It would be very interesting to know what the minds of the legislators were thinking when this clause was given the thumbs up.  No one is suggesting that any piece of legislation that could send an employer to prison should be easy to convict - but nor should it be impossible.  

When a drunk gets into his car he doesn't know that his actions will hurt anyone.  It's probably fair to say he knows (however clouded his judgement may be) that he's breaking the law but he believes he can get away with it - he's done it before and not been caught nor has he hurt anyone.  Under the criminal law system, if he hits another car and kills someone, it's quite possible (even likely) that he will go to prison.  It's a very different law - the one that you and I must abide by versus the one that a company adheres to.

Section 59's wording is not dissimilar to that of a murder charge under criminal law. The content below comes directly from the Legal Services Commission of South Australia website in its description of murder. 

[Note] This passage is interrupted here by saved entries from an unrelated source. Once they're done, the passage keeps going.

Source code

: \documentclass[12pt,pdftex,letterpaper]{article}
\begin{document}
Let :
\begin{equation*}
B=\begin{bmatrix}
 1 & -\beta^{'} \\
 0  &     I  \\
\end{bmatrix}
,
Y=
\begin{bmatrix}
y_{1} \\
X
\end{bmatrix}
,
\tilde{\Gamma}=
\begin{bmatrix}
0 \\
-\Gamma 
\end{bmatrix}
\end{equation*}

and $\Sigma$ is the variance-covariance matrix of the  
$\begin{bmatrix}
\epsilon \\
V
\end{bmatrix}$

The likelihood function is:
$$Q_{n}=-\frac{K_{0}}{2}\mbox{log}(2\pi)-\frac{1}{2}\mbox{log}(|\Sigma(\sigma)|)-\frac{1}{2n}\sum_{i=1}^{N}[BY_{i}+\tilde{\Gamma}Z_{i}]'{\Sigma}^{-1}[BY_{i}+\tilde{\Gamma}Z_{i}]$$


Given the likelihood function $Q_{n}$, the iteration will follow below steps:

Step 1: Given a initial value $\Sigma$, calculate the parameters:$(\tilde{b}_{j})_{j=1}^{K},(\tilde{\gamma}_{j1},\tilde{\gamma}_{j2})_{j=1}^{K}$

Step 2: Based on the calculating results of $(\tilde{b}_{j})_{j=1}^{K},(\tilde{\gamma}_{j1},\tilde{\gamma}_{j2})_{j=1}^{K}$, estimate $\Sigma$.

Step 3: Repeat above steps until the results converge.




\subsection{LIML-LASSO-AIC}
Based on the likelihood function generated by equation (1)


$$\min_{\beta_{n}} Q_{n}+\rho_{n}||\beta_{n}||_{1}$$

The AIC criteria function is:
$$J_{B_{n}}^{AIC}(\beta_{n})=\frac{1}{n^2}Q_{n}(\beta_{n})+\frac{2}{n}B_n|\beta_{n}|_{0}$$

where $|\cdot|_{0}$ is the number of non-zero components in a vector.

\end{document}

>>> or that the defendant knew or knew that it was probable his or her act would cause death or GBH (Grievous Bodily Harm)<<<

It is important to note also that under the laws that most of us are expected to obey, murder is a MAJOR indictable offence.  It also carries a penalty of a potential life term in prison.

Why does the OHS&W Act 1986 refer to S59 as an 'Aggravated Offence'?  Why not Intentional Manslaughter?  

Let us assume for a minute that there was a successful charge brought against a company under s59 ... possibly in a situation where a very long paper trail was established to prove the required parameters ... does no one question why such a reckless and irresponsible mind-set would only be regarded as a MINOR indictable offence?  And why then only a 5 years prison term - why not a more comparable penalty that would apply to criminal law the rest of us are bound by?

It is completely unacceptable that such legislation has remained unchallenged for two decades.  That alone speaks volumes.  

We must have real legislation.  Legislation which addresses prevention as the primary goal but also then ensures ANY act of careless indifference is dealt with in a way that sends a significant message to ALL corporate entities and their employees.  The only way this will work is if those guilty of such crimes are treated the same as the rest of us under criminal law.  

In summary, SECTION 59 looks impressive ... and that is where it's function ends.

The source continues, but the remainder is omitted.